After a few years, Maslen’s role evolved into educating customers on how computers could be used to perform business functions in completely new ways. As time went on, her job moved from sales to management, then from strategy to business operations for companies including SAP and Samsung. Though her career shifted away from “pure engineering,” Maslen says she has continued to use her education and training as an engineer.
“My education gave me the confidence to know I could tackle any problem,” she says. “An engineering degree gives you the foundations for success — the ability to think creatively, to problem solve, to apply logic — all of which will serve you no matter the career path you choose.”

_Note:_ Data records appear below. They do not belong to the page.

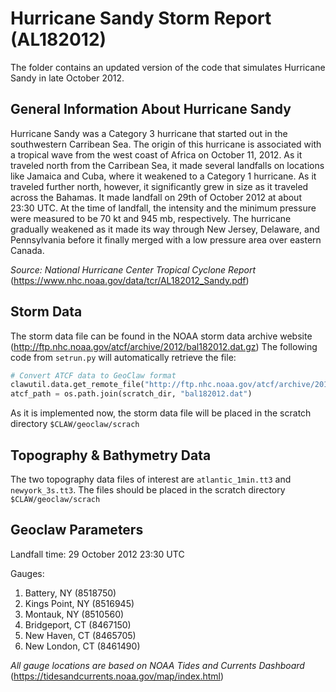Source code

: # Hurricane Sandy Storm Report (AL182012)
The folder contains an updated version of the code that simulates Hurricane Sandy in late October 2012.

## General Information About Hurricane Sandy
Hurricane Sandy was a Category 3 hurricane that started out in the southwestern Carribean Sea. The origin of this hurricane is associated with a tropical wave from the west coast of Africa on October 11, 2012. As it traveled north from the Carribean Sea, it made several landfalls on locations like Jamaica and Cuba, where it weakened to a Category 1 hurricane. As it traveled further north, however, it significantly grew in size as it traveled across the Bahamas. It made landfall on 29th of October 2012 at about 23:30 UTC. At the time of landfall, the intensity and the minimum pressure were measured to be 70 kt and 945 mb, respectively. The hurricane gradually weakened as it made its way through New Jersey, Delaware, and Pennsylvania before it finally merged with a low pressure area over eastern Canada. 

*Source: National Hurricane Center Tropical Cyclone Report* (https://www.nhc.noaa.gov/data/tcr/AL182012_Sandy.pdf)

## Storm Data
The storm data file can be found in the NOAA storm data archive website (http://ftp.nhc.noaa.gov/atcf/archive/2012/bal182012.dat.gz)
The following code from ```setrun.py``` will automatically retrieve the file:
``` python
# Convert ATCF data to GeoClaw format
clawutil.data.get_remote_file("http://ftp.nhc.noaa.gov/atcf/archive/2012/bal182012.dat.gz")
atcf_path = os.path.join(scratch_dir, "bal182012.dat")
```
As it is implemented now, the storm data file will be placed in the scratch directory ```$CLAW/geoclaw/scrach```

## Topography & Bathymetry Data
The two topography data files of interest are ```atlantic_1min.tt3``` and ```newyork_3s.tt3```. The files should be placed in the scratch directory ```$CLAW/geoclaw/scrach```

## Geoclaw Parameters
Landfall time: 29 October 2012 23:30 UTC

Gauges:
  1. Battery, NY (8518750)
  2. Kings Point, NY (8516945)
  3. Montauk, NY (8510560)
  4. Bridgeport, CT (8467150)
  5. New Haven, CT (8465705)
  6. New London, CT (8461490)
  
 *All gauge locations are based on NOAA Tides and Currents Dashboard* (https://tidesandcurrents.noaa.gov/map/index.html)
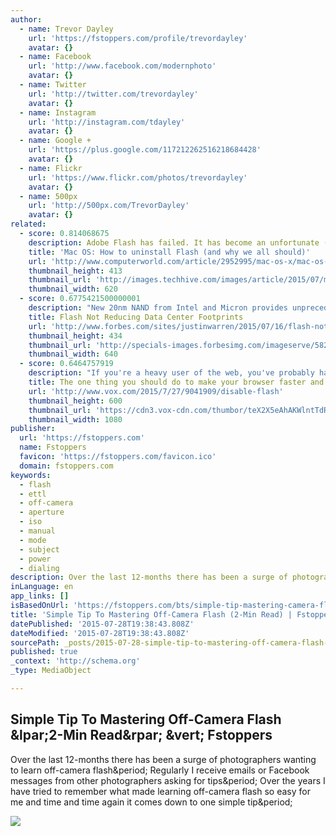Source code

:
 ```yaml
---
author:
  - name: Trevor Dayley
    url: 'https://fstoppers.com/profile/trevordayley'
    avatar: {}
  - name: Facebook
    url: 'http://www.facebook.com/modernphoto'
    avatar: {}
  - name: Twitter
    url: 'http://twitter.com/trevordayley'
    avatar: {}
  - name: Instagram
    url: 'http://instagram.com/tdayley'
    avatar: {}
  - name: Google +
    url: 'https://plus.google.com/117212262516218684428'
    avatar: {}
  - name: Flickr
    url: 'https://www.flickr.com/photos/trevordayley'
    avatar: {}
  - name: 500px
    url: 'http://500px.com/TrevorDayley'
    avatar: {}
related:
  - score: 0.814068675
    description: Adobe Flash has failed. It has become an unfortunate (and unwanted) Internet-transmitted boil digital natives must lance at once. The poor creature has been mistreated for so long and has become so sick that it is kinder to let it go. Twenty stuttering years of delivering compromised user experiences mean Flash is history.
    title: 'Mac OS: How to uninstall Flash (and why we all should)'
    url: 'http://www.computerworld.com/article/2952995/mac-os-x/mac-os-how-to-uninstall-flash-and-why-we-all-should.html'
    thumbnail_height: 413
    thumbnail_url: 'http://images.techhive.com/images/article/2015/07/mac-os-how-to-uninstall-flash-and-why-we-all-should-100598416-primary.idge.jpg'
    thumbnail_width: 620
  - score: 0.6775421500000001
    description: "New 20nm NAND from Intel and Micron provides unprecedented storage density. (GLOBE NEWSWIRE) Flash storage isn't having much impact on data center footprints in the real world. In speaking to a lot of data center providers lately, I threw in a question about infrastructure densities. Specifically, I asked if they were seeing [...]"
    title: Flash Not Reducing Data Center Footprints
    url: 'http://www.forbes.com/sites/justinwarren/2015/07/16/flash-not-reducing-data-center-footprints/'
    thumbnail_height: 434
    thumbnail_url: 'http://specials-images.forbesimg.com/imageserve/582acc6a06c14fcabcac1615d9a70b82/640x434.jpg?fit=scale'
    thumbnail_width: 640
  - score: 0.6464757919
    description: "If you're a heavy user of the web, you've probably had the same experience I have: You open too many browser tabs, and everything starts slowing to a crawl. There are lots of reasons this can happen, but one of the most common culprits is Flash, an obsolete but still widely used technology for displaying video and interactive content."
    title: The one thing you should do to make your browser faster and more secure
    url: 'http://www.vox.com/2015/7/27/9041909/disable-flash'
    thumbnail_height: 600
    thumbnail_url: 'https://cdn3.vox-cdn.com/thumbor/teX2X5eAhAKWlntTdRGx27IhEPw=/0x0:4499x2499/1080x600/cdn0.vox-cdn.com/uploads/chorus_image/image/46832538/GettyImages-465748910.0.jpg'
    thumbnail_width: 1080
publisher:
  url: 'https://fstoppers.com'
  name: Fstoppers
  favicon: 'https://fstoppers.com/favicon.ico'
  domain: fstoppers.com
keywords:
  - flash
  - ettl
  - off-camera
  - aperture
  - iso
  - manual
  - mode
  - subject
  - power
  - dialing
description: Over the last 12-months there has been a surge of photographers wanting to learn off-camera flash. Regularly I receive emails or Facebook messages from other photographers asking for tips. Over the years I have tried to remember what made learning off-camera flash so easy for me and time and time again it comes down to one simple tip.
inLanguage: en
app_links: []
isBasedOnUrl: 'https://fstoppers.com/bts/simple-tip-mastering-camera-flash-2-min-read-7992'
title: 'Simple Tip To Mastering Off-Camera Flash (2-Min Read) | Fstoppers'
datePublished: '2015-07-28T19:38:43.808Z'
dateModified: '2015-07-28T19:38:43.808Z'
sourcePath: _posts/2015-07-28-simple-tip-to-mastering-off-camera-flash-2-min-read-or-fsto.md
published: true
_context: 'http://schema.org'
_type: MediaObject

---
```

<article style=""><h1>Simple Tip To Mastering Off-Camera Flash &amp;lpar;2-Min Read&amp;rpar; &amp;vert; Fstoppers</h1><p>Over the last 12-months there has been a surge of photographers wanting to learn off-camera flash&amp;period; Regularly I receive emails or Facebook messages from other photographers asking for tips&amp;period; Over the years I have tried to remember what made learning off-camera flash so easy for me and time and time again it comes down to one simple tip&amp;period;</p><img src="https://d1w5usc88actyi.cloudfront.net/wp-content/uploads/2014/03/Trevor-Dayley-Simple-Tips-to-Mastering-Off-Camera-Flash-2.jpg" /></article>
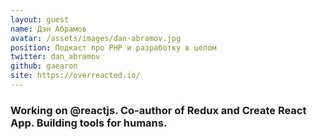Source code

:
 ```yaml
---
layout: guest
name: Дэн Абрамов
avatar: /assets/images/dan-abramov.jpg
position: Подкаст про PHP и разработку в целом
twitter: dan_abramov
github: gaearon
site: https://overreacted.io/
---
```


### Working on @reactjs. Co-author of Redux and Create React App. Building tools for humans.
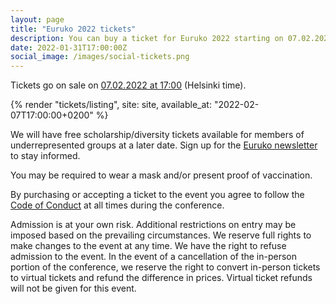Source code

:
 ```yaml
---
layout: page
title: "Euruko 2022 tickets"
description: You can buy a ticket for Euruko 2022 starting on 07.02.2022 at 17:00 (Helsinki time)
date: 2022-01-31T17:00:00Z
social_image: /images/social-tickets.png
---
```


Tickets go on sale on <a href="https://everytimezone.com/s/30825ec9"><time datetime="2022-02-07T17:00:00+0200">07.02.2022 at 17:00</time></a> (Helsinki time).

{% render "tickets/listing", site: site, available_at: "2022-02-07T17:00:00+0200" %}

We will have free scholarship/diversity tickets available for members of underrepresented groups at a later date. Sign up for the [Euruko newsletter](/#newsletter) to stay informed.

You may be required to wear a mask and/or present proof of vaccination.

By purchasing or accepting a ticket to the event you agree to follow the [Code of Conduct](/code) at all times during the conference.

Admission is at your own risk. Additional restrictions on entry may be imposed based on the prevailing circumstances. We reserve full rights to make changes to the event at any time. We have the right to refuse admission to the event. In the event of a cancellation of the in-person portion of the conference, we reserve the right to convert in-person tickets to virtual tickets and refund the difference in prices. Virtual ticket refunds will not be given for this event.
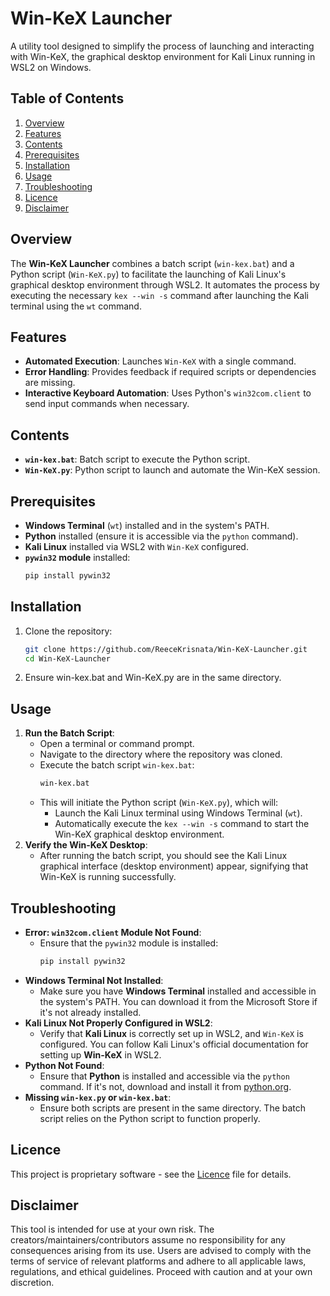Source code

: # Win-KeX Launcher
A utility tool designed to simplify the process of launching and interacting with Win-KeX, the graphical desktop environment for Kali Linux running in WSL2 on Windows.

## Table of Contents
1. [Overview](#overview)
2. [Features](#features)
3. [Contents](#contents)
4. [Prerequisites](#prerequisites)
5. [Installation](#installation)
6. [Usage](#usage)
7. [Troubleshooting](#troubleshooting)
8. [Licence](#licence)
9. [Disclaimer](#disclaimer)

## Overview
The **Win-KeX Launcher** combines a batch script (`win-kex.bat`) and a Python script (`Win-KeX.py`) to facilitate the launching of Kali Linux's graphical desktop environment through WSL2. It automates the process by executing the necessary `kex --win -s` command after launching the Kali terminal using the `wt` command.

## Features
- **Automated Execution**: Launches `Win-KeX` with a single command.
- **Error Handling**: Provides feedback if required scripts or dependencies are missing.
- **Interactive Keyboard Automation**: Uses Python's `win32com.client` to send input commands when necessary.

## Contents
- **`win-kex.bat`**: Batch script to execute the Python script.
- **`Win-KeX.py`**: Python script to launch and automate the Win-KeX session.

## Prerequisites
- **Windows Terminal** (`wt`) installed and in the system's PATH.
- **Python** installed (ensure it is accessible via the `python` command).
- **Kali Linux** installed via WSL2 with `Win-KeX` configured.
- **`pywin32` module** installed:
  ```bash
  pip install pywin32
  ```

## Installation
1. Clone the repository:
   ```bash
   git clone https://github.com/ReeceKrisnata/Win-KeX-Launcher.git
   cd Win-KeX-Launcher
   ```
2. Ensure win-kex.bat and Win-KeX.py are in the same directory.

## Usage
1. **Run the Batch Script**:
   - Open a terminal or command prompt.
   - Navigate to the directory where the repository was cloned.
   - Execute the batch script `win-kex.bat`:
     ```bash
     win-kex.bat
     ```
   - This will initiate the Python script (`Win-KeX.py`), which will:
     - Launch the Kali Linux terminal using Windows Terminal (`wt`).
     - Automatically execute the `kex --win -s` command to start the Win-KeX graphical desktop environment.
2. **Verify the Win-KeX Desktop**:
   - After running the batch script, you should see the Kali Linux graphical interface (desktop environment) appear, signifying that Win-KeX is running successfully.

## Troubleshooting
- **Error: `win32com.client` Module Not Found**:
   - Ensure that the `pywin32` module is installed:
     ```bash
     pip install pywin32
     ```
- **Windows Terminal Not Installed**:
   - Make sure you have **Windows Terminal** installed and accessible in the system's PATH. You can download it from the Microsoft Store if it's not already installed.
- **Kali Linux Not Properly Configured in WSL2**:
   - Verify that **Kali Linux** is correctly set up in WSL2, and `Win-KeX` is configured. You can follow Kali Linux's official documentation for setting up **Win-KeX** in WSL2.
- **Python Not Found**:
   - Ensure that **Python** is installed and accessible via the `python` command. If it's not, download and install it from [python.org](https://www.python.org/downloads/).
- **Missing `win-kex.py` or `win-kex.bat`**:
   - Ensure both scripts are present in the same directory. The batch script relies on the Python script to function properly.

## Licence
This project is proprietary software - see the [Licence](https://github.com/ReeceKrisnata/Win-KeX-Launcher/tree/main?tab=License-1-ov-file) file for details.

## Disclaimer
This tool is intended for use at your own risk. The creators/maintainers/contributors assume no responsibility for any consequences arising from its use. Users are advised to comply with the terms of service of relevant platforms and adhere to all applicable laws, regulations, and ethical guidelines. Proceed with caution and at your own discretion.

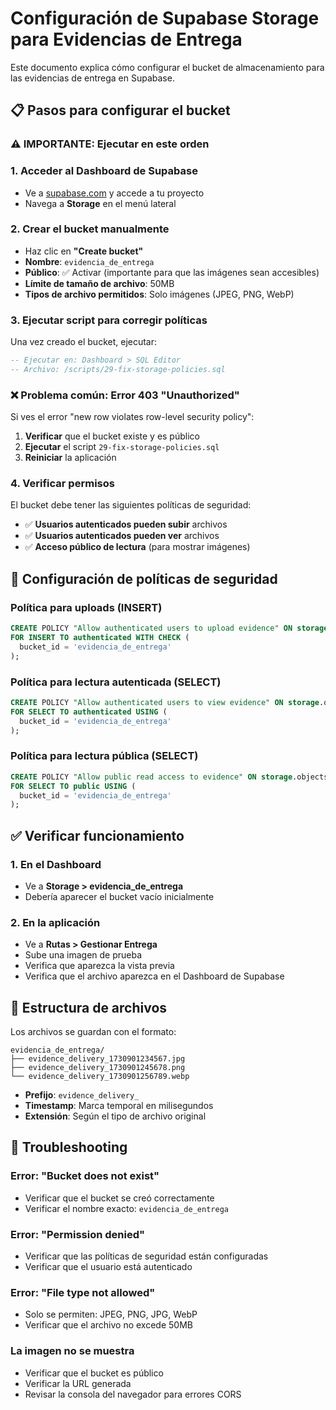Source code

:# Configuración de Supabase Storage para Evidencias de Entrega

Este documento explica cómo configurar el bucket de almacenamiento para las evidencias de entrega en Supabase.

## 📋 Pasos para configurar el bucket

### ⚠️ IMPORTANTE: Ejecutar en este orden

### 1. Acceder al Dashboard de Supabase
- Ve a [supabase.com](https://supabase.com) y accede a tu proyecto
- Navega a **Storage** en el menú lateral

### 2. Crear el bucket manualmente
- Haz clic en **"Create bucket"**
- **Nombre**: `evidencia_de_entrega`
- **Público**: ✅ Activar (importante para que las imágenes sean accesibles)
- **Límite de tamaño de archivo**: 50MB
- **Tipos de archivo permitidos**: Solo imágenes (JPEG, PNG, WebP)

### 3. Ejecutar script para corregir políticas
Una vez creado el bucket, ejecutar:
```sql
-- Ejecutar en: Dashboard > SQL Editor
-- Archivo: /scripts/29-fix-storage-policies.sql
```

### ❌ Problema común: Error 403 "Unauthorized"
Si ves el error "new row violates row-level security policy":
1. **Verificar** que el bucket existe y es público
2. **Ejecutar** el script `29-fix-storage-policies.sql`
3. **Reiniciar** la aplicación

### 4. Verificar permisos
El bucket debe tener las siguientes políticas de seguridad:
- ✅ **Usuarios autenticados pueden subir** archivos
- ✅ **Usuarios autenticados pueden ver** archivos  
- ✅ **Acceso público de lectura** (para mostrar imágenes)

## 🔧 Configuración de políticas de seguridad

### Política para uploads (INSERT)
```sql
CREATE POLICY "Allow authenticated users to upload evidence" ON storage.objects
FOR INSERT TO authenticated WITH CHECK (
  bucket_id = 'evidencia_de_entrega'
);
```

### Política para lectura autenticada (SELECT)
```sql
CREATE POLICY "Allow authenticated users to view evidence" ON storage.objects
FOR SELECT TO authenticated USING (
  bucket_id = 'evidencia_de_entrega'
);
```

### Política para lectura pública (SELECT)
```sql
CREATE POLICY "Allow public read access to evidence" ON storage.objects
FOR SELECT TO public USING (
  bucket_id = 'evidencia_de_entrega'
);
```

## ✅ Verificar funcionamiento

### 1. En el Dashboard
- Ve a **Storage > evidencia_de_entrega**
- Debería aparecer el bucket vacío inicialmente

### 2. En la aplicación
- Ve a **Rutas > Gestionar Entrega**
- Sube una imagen de prueba
- Verifica que aparezca la vista previa
- Verifica que el archivo aparezca en el Dashboard de Supabase

## 📁 Estructura de archivos

Los archivos se guardan con el formato:
```
evidencia_de_entrega/
├── evidence_delivery_1730901234567.jpg
├── evidence_delivery_1730901245678.png
└── evidence_delivery_1730901256789.webp
```

- **Prefijo**: `evidence_delivery_`
- **Timestamp**: Marca temporal en milisegundos
- **Extensión**: Según el tipo de archivo original

## 🚨 Troubleshooting

### Error: "Bucket does not exist"
- Verificar que el bucket se creó correctamente
- Verificar el nombre exacto: `evidencia_de_entrega`

### Error: "Permission denied"
- Verificar que las políticas de seguridad están configuradas
- Verificar que el usuario está autenticado

### Error: "File type not allowed"
- Solo se permiten: JPEG, PNG, JPG, WebP
- Verificar que el archivo no excede 50MB

### La imagen no se muestra
- Verificar que el bucket es público
- Verificar la URL generada
- Revisar la consola del navegador para errores CORS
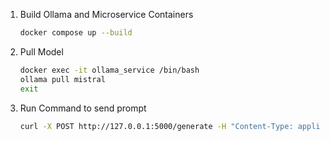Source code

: 1. Build Ollama and Microservice Containers
   ```bash
   docker compose up --build
   ```

2. Pull Model
   ```bash
   docker exec -it ollama_service /bin/bash
   ollama pull mistral
   exit
   ```

3. Run Command to send prompt
   ```bash
   curl -X POST http://127.0.0.1:5000/generate -H "Content-Type: application/json" -d '{"prompt": "Say 1 word"}'
   ```
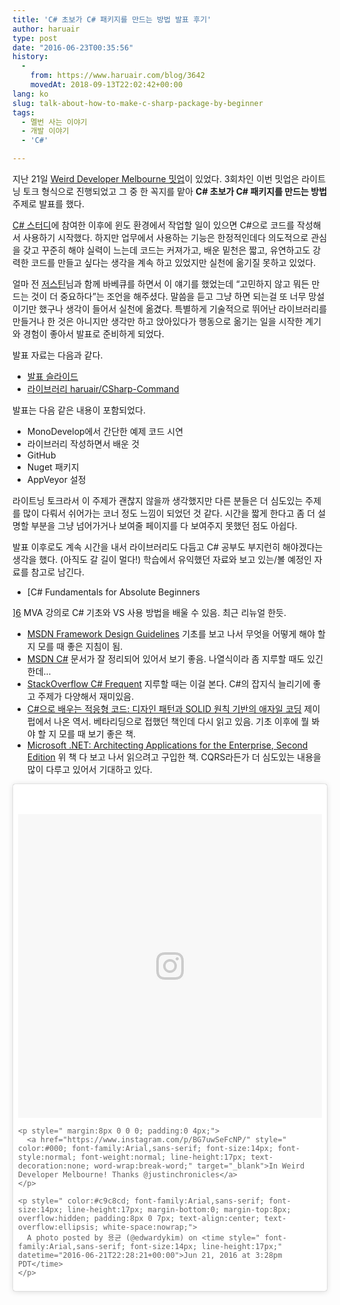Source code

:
 ```yaml
---
title: 'C# 초보가 C# 패키지를 만드는 방법 발표 후기'
author: haruair
type: post
date: "2016-06-23T00:35:56"
history:
  - 
    from: https://www.haruair.com/blog/3642
    movedAt: 2018-09-13T22:02:42+00:00
lang: ko
slug: talk-about-how-to-make-c-sharp-package-by-beginner
tags:
  - 멜번 사는 이야기
  - 개발 이야기
  - 'C#'

---
```

지난 21일 [Weird Developer Melbourne 밋업][1]이 있었다. 3회차인 이번 밋업은 라이트닝 토크 형식으로 진행되었고 그 중 한 꼭지를 맡아 **C# 초보가 C# 패키지를 만드는 방법** 주제로 발표를 했다.

[C# 스터디][2]에 참여한 이후에 윈도 환경에서 작업할 일이 있으면 C#으로 코드를 작성해서 사용하기 시작했다. 하지만 업무에서 사용하는 기능은 한정적인데다 의도적으로 관심을 갖고 꾸준히 해야 실력이 느는데 코드는 커져가고, 배운 밑천은 짧고, 유연하고도 강력한 코드를 만들고 싶다는 생각을 계속 하고 있었지만 실천에 옮기질 못하고 있었다.

얼마 전 [저스틴][3]님과 함께 바베큐를 하면서 이 얘기를 했었는데 &#8220;고민하지 않고 뭐든 만드는 것이 더 중요하다&#8221;는 조언을 해주셨다. 말씀을 듣고 그냥 하면 되는걸 또 너무 망설이기만 했구나 생각이 들어서 실천에 옮겼다. 특별하게 기술적으로 뛰어난 라이브러리를 만들거나 한 것은 아니지만 생각만 하고 앉아있다가 행동으로 옮기는 일을 시작한 계기와 경험이 좋아서 발표로 준비하게 되었다.

발표 자료는 다음과 같다.

  * [발표 슬라이드][4]
  * [라이브러리 haruair/CSharp-Command][5]

발표는 다음 같은 내용이 포함되었다.

  * MonoDevelop에서 간단한 예제 코드 시연
  * 라이브러리 작성하면서 배운 것
  * GitHub
  * Nuget 패키지
  * AppVeyor 설정

라이트닝 토크라서 이 주제가 괜찮지 않을까 생각했지만 다른 분들은 더 심도있는 주제를 많이 다뤄서 쉬어가는 코너 정도 느낌이 되었던 것 같다. 시간을 짧게 한다고 좀 더 설명할 부분을 그냥 넘어가거나 보여줄 페이지를 다 보여주지 못했던 점도 아쉽다.

발표 이후로도 계속 시간을 내서 라이브러리도 다듬고 C# 공부도 부지런히 해야겠다는 생각을 했다. (아직도 갈 길이 멀다!) 학습에서 유익했던 자료와 보고 있는/볼 예정인 자료를 참고로 남긴다.

  * [C# Fundamentals for Absolute Beginners
  
][6] MVA 강의로 C# 기초와 VS 사용 방법을 배울 수 있음. 최근 리뉴얼 한듯.
  * [MSDN Framework Design Guidelines][7] 기초를 보고 나서 무엇을 어떻게 해야 할지 모를 때 좋은 지침이 됨.
  * [MSDN C#][8] 문서가 잘 정리되어 있어서 보기 좋음. 나열식이라 좀 지루할 때도 있긴 한데&#8230;
  * [StackOverflow C# Frequent][9] 지루할 때는 이걸 본다. C#의 잡지식 늘리기에 좋고 주제가 다양해서 재미있음.
  * [C#으로 배우는 적응형 코드: 디자인 패턴과 SOLID 원칙 기반의 애자일 코딩][10] 제이펍에서 나온 역서. 베타리딩으로 접했던 책인데 다시 읽고 있음. 기초 이후에 뭘 봐야 할 지 모를 때 보기 좋은 책.
  * [Microsoft .NET: Architecting Applications for the Enterprise, Second Edition][11] 위 책 다 보고 나서 읽으려고 구입한 책. CQRS라든가 더 심도있는 내용을 많이 다루고 있어서 기대하고 있다.

<blockquote class="instagram-media" data-instgrm-captioned data-instgrm-version="7" style=" background:#FFF; border:0; border-radius:3px; box-shadow:0 0 1px 0 rgba(0,0,0,0.5),0 1px 10px 0 rgba(0,0,0,0.15); margin: 1px; max-width:658px; padding:0; width:99.375%; width:-webkit-calc(100% - 2px); width:calc(100% - 2px);">
  <div style="padding:8px;">
    <div style=" background:#F8F8F8; line-height:0; margin-top:40px; padding:50.0% 0; text-align:center; width:100%;">
      <div style=" background:url(data:image/png;base64,iVBORw0KGgoAAAANSUhEUgAAACwAAAAsCAMAAAApWqozAAAABGdBTUEAALGPC/xhBQAAAAFzUkdCAK7OHOkAAAAMUExURczMzPf399fX1+bm5mzY9AMAAADiSURBVDjLvZXbEsMgCES5/P8/t9FuRVCRmU73JWlzosgSIIZURCjo/ad+EQJJB4Hv8BFt+IDpQoCx1wjOSBFhh2XssxEIYn3ulI/6MNReE07UIWJEv8UEOWDS88LY97kqyTliJKKtuYBbruAyVh5wOHiXmpi5we58Ek028czwyuQdLKPG1Bkb4NnM+VeAnfHqn1k4+GPT6uGQcvu2h2OVuIf/gWUFyy8OWEpdyZSa3aVCqpVoVvzZZ2VTnn2wU8qzVjDDetO90GSy9mVLqtgYSy231MxrY6I2gGqjrTY0L8fxCxfCBbhWrsYYAAAAAElFTkSuQmCC); display:block; height:44px; margin:0 auto -44px; position:relative; top:-22px; width:44px;">
      </div>
    </div>
    
    <p style=" margin:8px 0 0 0; padding:0 4px;">
      <a href="https://www.instagram.com/p/BG7uwSeFcNP/" style=" color:#000; font-family:Arial,sans-serif; font-size:14px; font-style:normal; font-weight:normal; line-height:17px; text-decoration:none; word-wrap:break-word;" target="_blank">In Weird Developer Melbourne! Thanks @justinchronicles</a>
    </p>
    
    <p style=" color:#c9c8cd; font-family:Arial,sans-serif; font-size:14px; line-height:17px; margin-bottom:0; margin-top:8px; overflow:hidden; padding:8px 0 7px; text-align:center; text-overflow:ellipsis; white-space:nowrap;">
      A photo posted by 용균 (@edwardykim) on <time style=" font-family:Arial,sans-serif; font-size:14px; line-height:17px;" datetime="2016-06-21T22:28:21+00:00">Jun 21, 2016 at 3:28pm PDT</time>
    </p>
  </div>
</blockquote>

 [1]: http://www.meetup.com/en-AU/Weird-Developers-Melbourne/events/231588280/
 [2]: http://haruair.com/blog/1904#dotnet-study
 [3]: https://twitter.com/justinchronicle
 [4]: https://gist.github.com/haruair/310349a9e1e9f59a10a8c7b190f3f246
 [5]: https://github.com/haruair/csharp-command
 [6]: https://mva.microsoft.com/en-us/training-courses/c-fundamentals-for-absolute-beginners-16169
 [7]: https://msdn.microsoft.com/en-us/library/ms229042(v=vs.110).aspx
 [8]: https://msdn.microsoft.com/en-au/library/67ef8sbd.aspx
 [9]: http://stackoverflow.com/questions/tagged/c%23?sort=frequent
 [10]: http://jpub.tistory.com/530
 [11]: https://blogs.msdn.microsoft.com/microsoft_press/2014/09/10/new-book-microsoft-net-architecting-applications-for-the-enterprise-second-edition/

That confidence has served Maslen well as a woman in the male-dominated technology industry. Even as recently as two years ago, she says she would be the only woman in the room “seven out of 10 times.”
When it comes to equal representation in the field today, Maslen says, “We’re still not where we need to be. All the research I’ve read shows that to get the best innovation, creativity, and business results, you need to have a critical mass of a lot of diverse points of view. We still have a lot of work to get there, but I am optimistic.”
In the meantime, Maslen, who left her position as vice president of operations at Samsung two years ago, wants to share her wisdom with others. Today she heads her own business consultancy firm. She also serves as a member of the Board of Visitors for the School of Engineering, and prioritizes working as a mentor with students.
“I always tell CatholicU students: you have to know you’re smart, you have to know you’re capable, and you have to have the communication skills to pull that all together so you have the credibility to be heard. Those are the foundations for success.” — K.B.